The multibillion dollar question in the Australia and New Zealand (ANZ) ICT industry is what path CIOs and IT decision makers will take to tackle the consumerisation of IT, says research firm IDC. As many are struggling to manage the proliferation of consumer devices invading the enterprise workspace, the implementation of bring-your-own-device (BYOD) policies is being viewed as one answer.
In a recent report, Analysing the Bring-Your-Own-Device Trends in Australia and New Zealand, IDC says more CIOs and IT decision makers are feeling the pressure to transform and conform to the top-down push by executives and bottom up demand from the general employees to support consumer technologies such as media tablets and smartphones.
"Widely publicised and high-profile BYOD case studies are further adding to the peer pressure, “ says Amy Cheah, market analyst, Infrastructure, IDC ANZ.
Cheah says one in every two organisations are intending to deploy official BYOD policies, be it pilots, or partial- to organisational-wide rollouts, in the next 18 months. "However, there is a disconnect between the assumptions and expectations held by CIOs and IT decision makers — and commonly by supply-side organisations — and the majority of employees when it comes to consumer technologies, device usage, and responsibility.”
She says IDC's Next Generation Workspace Ecosystem research has found only two out of 10 employees want to use their own device for work and for personal use, which means majority still prefer corporate issued devices.
For CIOs and IT decision makers intending to deploy BYOD strategies, the result will likely be a broader range of devices and operating systems (OS) connecting to the corporate network at a more frequent rate, considering the shorter life cycle of many consumer devices. This will be complemented by more frequent upgrades of OSs and the need to ensure that application performance as these upgrades occur.

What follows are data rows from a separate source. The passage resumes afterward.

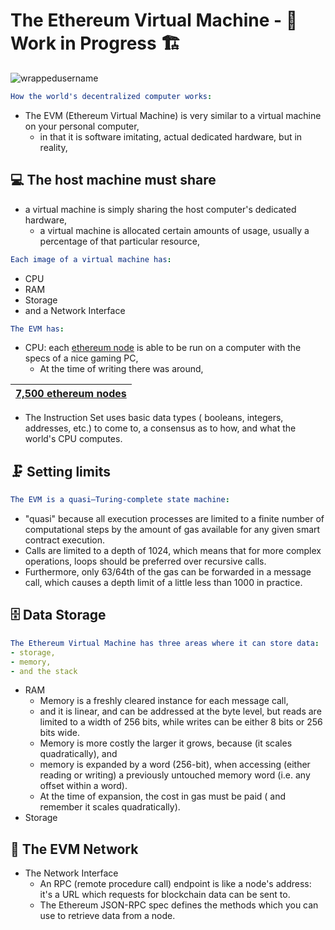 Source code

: # The Ethereum Virtual Machine - 🚧 Work in Progress 🏗

<p align="left"> <img src="https://komarev.com/ghpvc/?username=TheEthereumVirtualMachine&label=Repository%20views&color=0e75b6&style=flat" alt="wrappedusername" /> </p>

```yml
How the world's decentralized computer works:
```

- The EVM (Ethereum Virtual Machine) is very similar to a virtual machine on your personal computer,
  - in that it is software imitating, actual dedicated hardware, but in reality,
  
## 💻 The host machine must share  
  - a virtual machine is simply sharing the host computer's dedicated hardware,
    - a virtual machine is allocated certain amounts of usage, usually a percentage of that particular resource,
    
```yml
Each image of a virtual machine has:
```

- CPU
- RAM
- Storage
- and a Network Interface

```yml
The EVM has:
```

- CPU: each [ethereum node](https://etherscan.io/nodetracker) is able to be run on a computer with the specs of a nice gaming PC,
  - At the time of writing there was around,
  
| [7,500 ethereum nodes](https://etherscan.io/nodetracker) | 
| :---: | 
  
  - The Instruction Set uses basic data types ( booleans, integers, addresses, etc.) to come to, a consensus as to how, and what the world's CPU computes.

## 🗜 Setting limits

```yml
The EVM is a quasi–Turing-complete state machine: 
```

- "quasi" because all execution processes are limited to a finite number of computational steps by the amount of gas available for any given smart contract execution.
- Calls are limited to a depth of 1024, which means that for more complex operations, loops should be preferred over recursive calls. 
- Furthermore, only 63/64th of the gas can be forwarded in a message call, which causes a depth limit of a little less than 1000 in practice.

## 🗄 Data Storage
  
```yml
The Ethereum Virtual Machine has three areas where it can store data: 
- storage, 
- memory, 
- and the stack
```

- RAM 
  - Memory is a freshly cleared instance for each message call,
  - and it is linear, and can be addressed at the byte level, but reads are limited to a width of 256 bits, while writes can be either 8 bits or 256 bits wide.
  - Memory is more costly the larger it grows, because (it scales quadratically), and
  - memory is expanded by a word (256-bit), when accessing (either reading or writing) a previously untouched memory word (i.e. any offset within a word).
  - At the time of expansion, the cost in gas must be paid ( and remember it scales quadratically).
- Storage

## 📡 The EVM Network 

- The Network Interface
  - An RPC (remote procedure call) endpoint is like a node's address: it's a URL which requests for blockchain data can be sent to. 
  - The Ethereum JSON-RPC spec defines the methods which you can use to retrieve data from a node.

"Whilst many expect BYOD to help reduce costs, these shorter life cycles will need to be managed carefully in order to mitigate any blowouts in support, application modernisation, and lost employee productivity," notes Cheah.
At the same time, she underscores the importance of implementing BYOD strategies that fully supported by the majority of employees. The report finds device policies that are flexible and accommodating of all users’ preferences are more likely to succeed.
“Choice" will be a defining characteristic of successful device policies in the future, says Cheah.